Well okay, maybe not that easy. And maybe not that awesomes, at first, but if you keep practicing you’ll only get better. Here are some things I’ve learned along the way that might be of value to you in your own journey.
1. Start in pencil
When I sit down and draw, specifically for the web, I like to start in pencil. Using paper and pencil/pen gives me the freedom to get all the bad ideas out first. It helps me visualise my ideas in a quick sketch and critique it in just a matter of seconds. This process to me is most important. I feel like this step should be applied to any design workflow, no matter if it’s on the web or not. Using pencil also allows me to do a bunch of rough sketches before I get the final smooth lines down that I desire.
2. Have your own style
Smooth lines are the butter to my bread. If you look through my sketchbooks ten years ago all my drawings were super sketchy and rough. But if you look at my sketchbooks today you will see super clean and controlled lines. That didn’t just happen overnight. The clean and controlled lines are a product of years of experience plus finding out what my own personal style was. Don’t be afraid to have your own style. Maybe your style is more sketchy looking, or maybe it’s really polished pixels, and that’s okay too.
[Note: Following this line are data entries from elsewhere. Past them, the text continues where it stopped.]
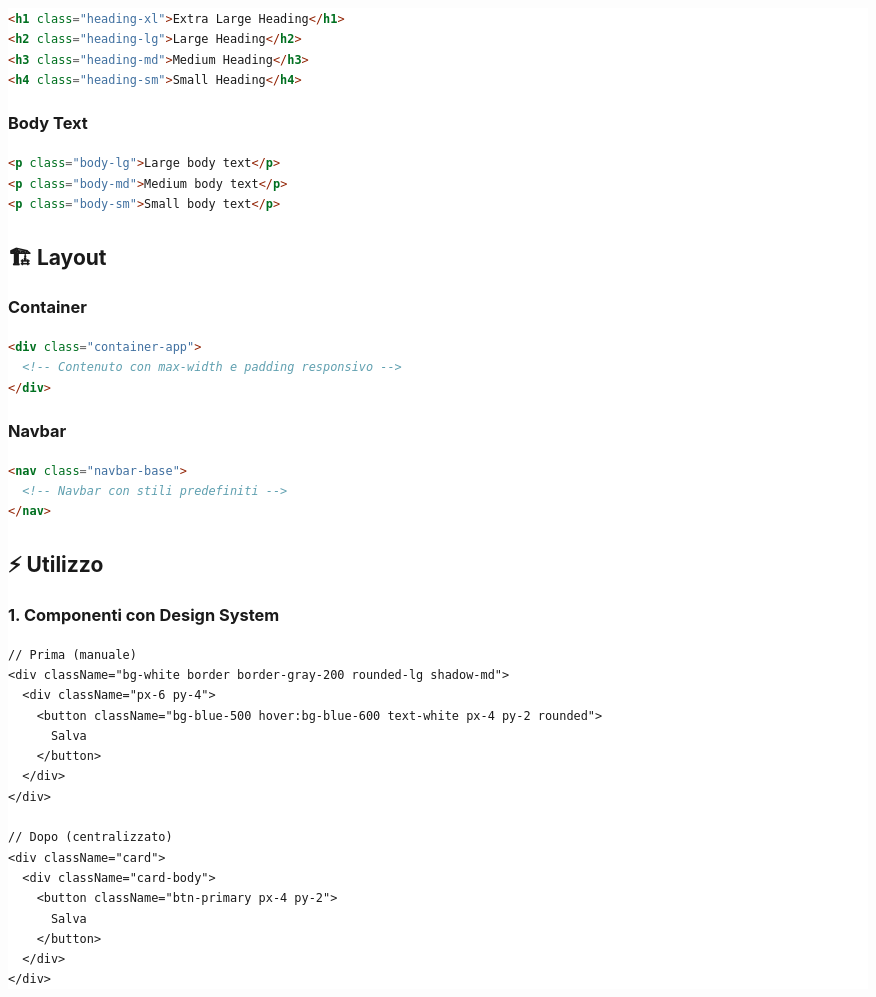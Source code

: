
```html
<h1 class="heading-xl">Extra Large Heading</h1>
<h2 class="heading-lg">Large Heading</h2>
<h3 class="heading-md">Medium Heading</h3>
<h4 class="heading-sm">Small Heading</h4>
```

### Body Text

```html
<p class="body-lg">Large body text</p>
<p class="body-md">Medium body text</p>
<p class="body-sm">Small body text</p>
```

## 🏗️ Layout

### Container

```html
<div class="container-app">
  <!-- Contenuto con max-width e padding responsivo -->
</div>
```

### Navbar

```html
<nav class="navbar-base">
  <!-- Navbar con stili predefiniti -->
</nav>
```

## ⚡ Utilizzo

### 1. Componenti con Design System

```tsx
// Prima (manuale)
<div className="bg-white border border-gray-200 rounded-lg shadow-md">
  <div className="px-6 py-4">
    <button className="bg-blue-500 hover:bg-blue-600 text-white px-4 py-2 rounded">
      Salva
    </button>
  </div>
</div>

// Dopo (centralizzato)
<div className="card">
  <div className="card-body">
    <button className="btn-primary px-4 py-2">
      Salva
    </button>
  </div>
</div>
```
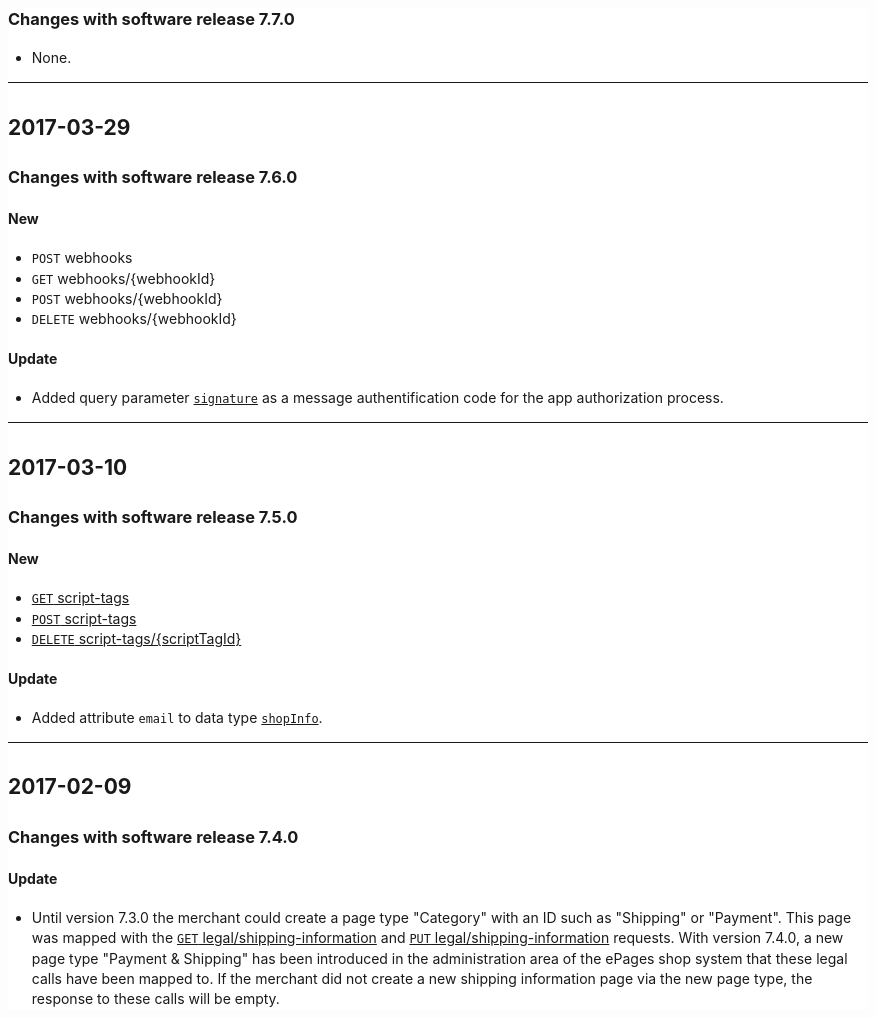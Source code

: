 ### Changes with software release 7.7.0

* None.

<hr>

## 2017-03-29

### Changes with software release 7.6.0

#### <i class="fas fa-plus"></i> New

* `POST` webhooks
* `GET` webhooks/{webhookId}
* `POST` webhooks/{webhookId}
* `DELETE` webhooks/{webhookId}

#### <i class="fas fa-pencil-alt"></i> Update

* Added query parameter [`signature`](page:apps-install#3-receive-authorisation-code) as a message authentification code for the app authorization process.

<hr>

## 2017-03-10

### Changes with software release 7.5.0

#### <i class="fas fa-plus"></i> New

* [`GET` script-tags](https://developer.epages.com/apps/api-reference/get-shopid-script-tags.html)
* [`POST` script-tags](https://developer.epages.com/apps/api-reference/post-shopid-script-tags.html)
* [`DELETE` script-tags/{scriptTagId}](https://developer.epages.com/apps/api-reference/delete-shopid-script-tags-scripttagid.html)

#### <i class="fas fa-pencil-alt"></i> Update

* Added attribute `email` to data type [`shopInfo`](https://developer.epages.com/apps/data-types.html#shopinfo).

<hr>

## 2017-02-09

### Changes with software release 7.4.0

#### <i class="fas fa-pencil-alt"></i> Update

* Until version 7.3.0 the merchant could create a page type "Category" with an ID such as "Shipping" or "Payment". This page was mapped with the [`GET` legal/shipping-information](https://developer.epages.com/apps/api-reference/get-shopid-legal-shipping-information) and [`PUT` legal/shipping-information](https://developer.epages.com/apps/api-reference/put-shopid-legal-shipping-information) requests. With version 7.4.0, a new page type "Payment & Shipping" has been introduced in the administration area of the ePages shop system that these legal calls have been mapped to. If the merchant did not create a new shipping information page via the new page type, the response to these calls will be empty.
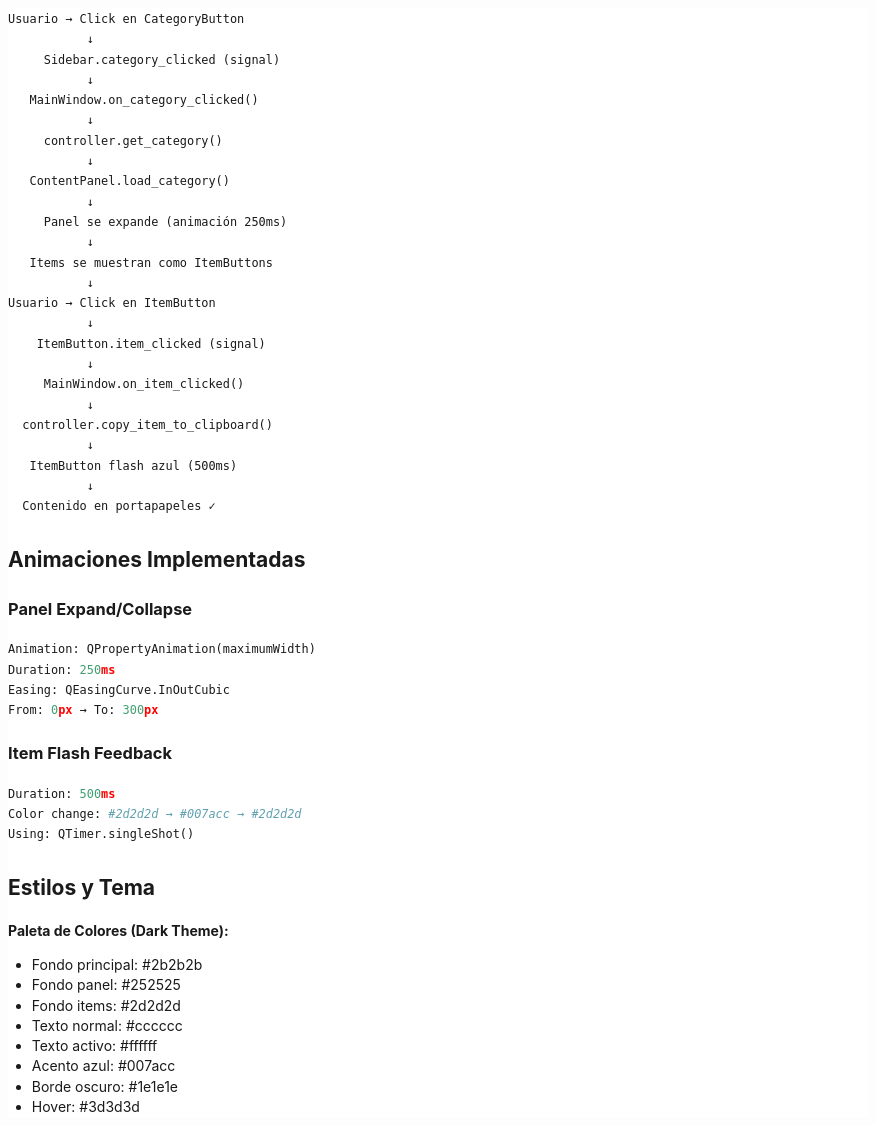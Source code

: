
 ```
Usuario → Click en CategoryButton
           ↓
     Sidebar.category_clicked (signal)
           ↓
   MainWindow.on_category_clicked()
           ↓
     controller.get_category()
           ↓
   ContentPanel.load_category()
           ↓
     Panel se expande (animación 250ms)
           ↓
   Items se muestran como ItemButtons
           ↓
Usuario → Click en ItemButton
           ↓
    ItemButton.item_clicked (signal)
           ↓
     MainWindow.on_item_clicked()
           ↓
  controller.copy_item_to_clipboard()
           ↓
   ItemButton flash azul (500ms)
           ↓
  Contenido en portapapeles ✓
```

## Animaciones Implementadas

### Panel Expand/Collapse
```python
Animation: QPropertyAnimation(maximumWidth)
Duration: 250ms
Easing: QEasingCurve.InOutCubic
From: 0px → To: 300px
```

### Item Flash Feedback
```python
Duration: 500ms
Color change: #2d2d2d → #007acc → #2d2d2d
Using: QTimer.singleShot()
```

## Estilos y Tema

**Paleta de Colores (Dark Theme):**
- Fondo principal: #2b2b2b
- Fondo panel: #252525
- Fondo items: #2d2d2d
- Texto normal: #cccccc
- Texto activo: #ffffff
- Acento azul: #007acc
- Borde oscuro: #1e1e1e
- Hover: #3d3d3d
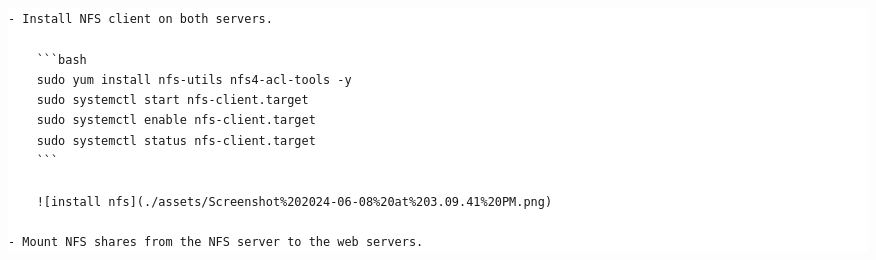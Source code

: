     - Install NFS client on both servers.

        ```bash
        sudo yum install nfs-utils nfs4-acl-tools -y
        sudo systemctl start nfs-client.target
        sudo systemctl enable nfs-client.target
        sudo systemctl status nfs-client.target
        ```

        ![install nfs](./assets/Screenshot%202024-06-08%20at%203.09.41%20PM.png)

    - Mount NFS shares from the NFS server to the web servers.
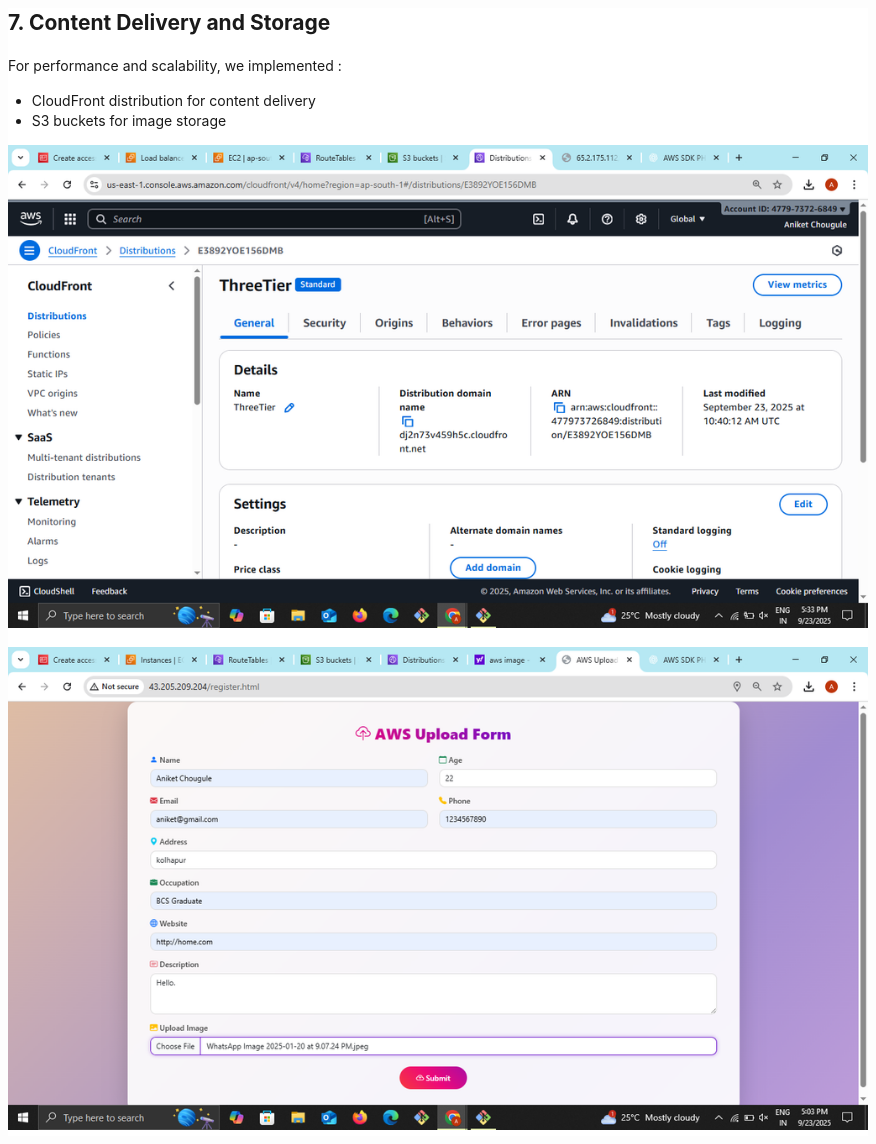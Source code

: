 
## 7. Content Delivery and Storage
For performance and scalability, we implemented :
* CloudFront distribution for content delivery  
* S3 buckets for image storage

![](./img/CDNScreenshots.png)

![](./img/FromScreenshots.png) 
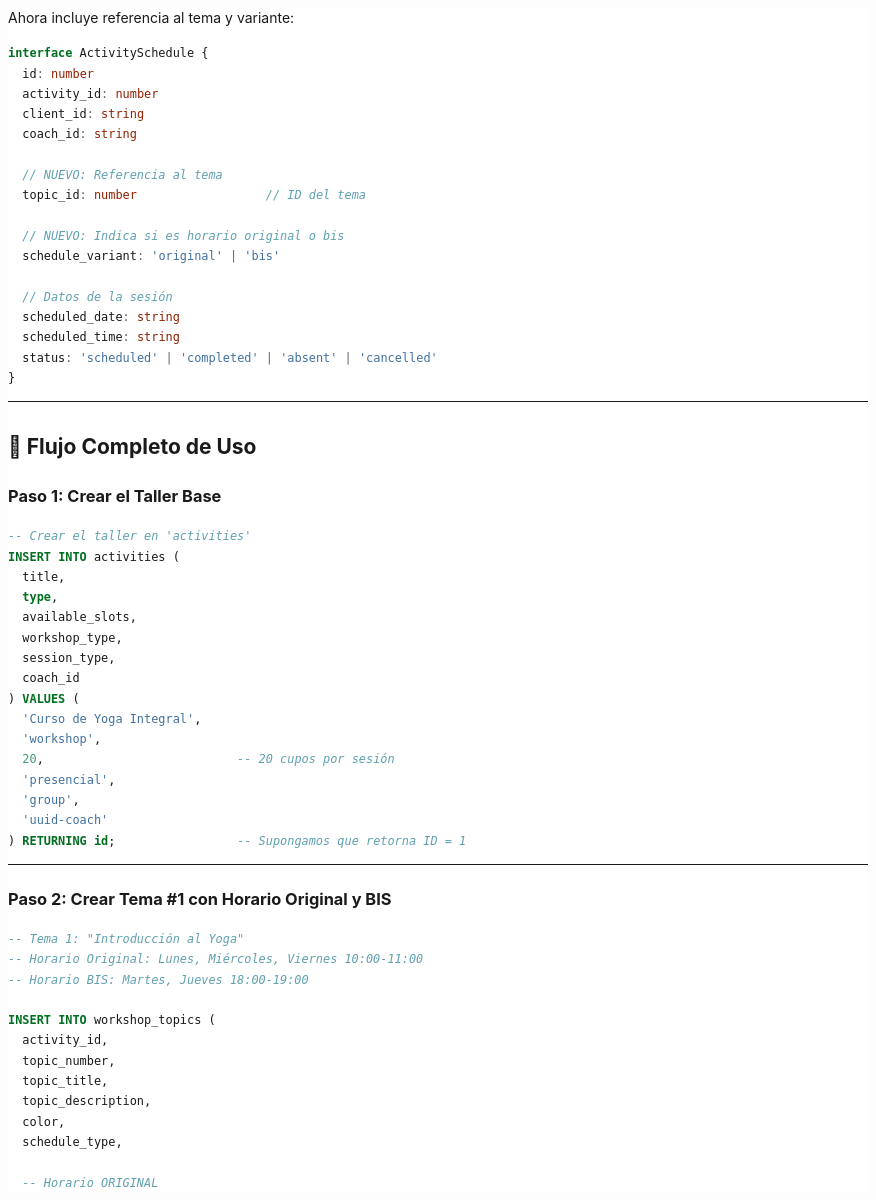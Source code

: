 Ahora incluye referencia al tema y variante:

```typescript
interface ActivitySchedule {
  id: number
  activity_id: number
  client_id: string
  coach_id: string
  
  // NUEVO: Referencia al tema
  topic_id: number                  // ID del tema
  
  // NUEVO: Indica si es horario original o bis
  schedule_variant: 'original' | 'bis'
  
  // Datos de la sesión
  scheduled_date: string
  scheduled_time: string
  status: 'scheduled' | 'completed' | 'absent' | 'cancelled'
}
```

---

## 🎯 Flujo Completo de Uso

### **Paso 1: Crear el Taller Base**

```sql
-- Crear el taller en 'activities'
INSERT INTO activities (
  title,
  type,
  available_slots,
  workshop_type,
  session_type,
  coach_id
) VALUES (
  'Curso de Yoga Integral',
  'workshop',
  20,                           -- 20 cupos por sesión
  'presencial',
  'group',
  'uuid-coach'
) RETURNING id;                 -- Supongamos que retorna ID = 1
```

---

### **Paso 2: Crear Tema #1 con Horario Original y BIS**

```sql
-- Tema 1: "Introducción al Yoga"
-- Horario Original: Lunes, Miércoles, Viernes 10:00-11:00
-- Horario BIS: Martes, Jueves 18:00-19:00

INSERT INTO workshop_topics (
  activity_id,
  topic_number,
  topic_title,
  topic_description,
  color,
  schedule_type,
  
  -- Horario ORIGINAL
```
3. Find your own creative voice
This brings me to my last point, not everything should look the same. On the web or off it doesn’t matter. We each have our own unique creative voice. I don’t think I can stress this point enough. If you’re only trying to copy people then what does that say about your work? Take the time to find your own creative voice. Even if you aren’t happy with what you’re making, don’t worry it will get better and more refined over time. Practice does indeed make you better. I think it helps to remember that we all go through this journey together.
One of the last things I’d like to bring up is the topic of inspiration. It is always the one question I get asked over and over again. We, as people, are always looking for that next brush up against the creative forces that be. Sometimes it feels so far away and we loathe any work we try to produce. Other times we are overflowing with ideas and images that we just can’t help but smile.
I think inspiration is all around us, it’s not a difficult thing to find. The difficult thing, in my opinion, is learning how to recognise the inspiration we see everyday. I mean, sure, you can just punch a few letters into Google and find a million other websites to inspire you. But that’s not the kind of inspiration I’m talking about. I’m talking about looking at things in a different light, in a new way. Taking ideas from nature, architecture, books, music and learning how we can take examples and design principles found in other arenas of life and apply them to the web. That I feel is our greatest challenge as designers on the web.
The internet is still very young, so what does that say about the websites we’re making today? While it’s true we’ve made some pretty cool advances with technology, I think we haven’t even opened the door all the way to the possibilities of the web. But we’re getting there. We are the pioneers of what’s ahead, searching and exploring new ideas for those generations to come. Whether this so-called “hand-drawn style” is just a fad today or will become a way of design in the future, still remains unseen. But you can be sure that I’ll continue to make things by hand for as long as I can.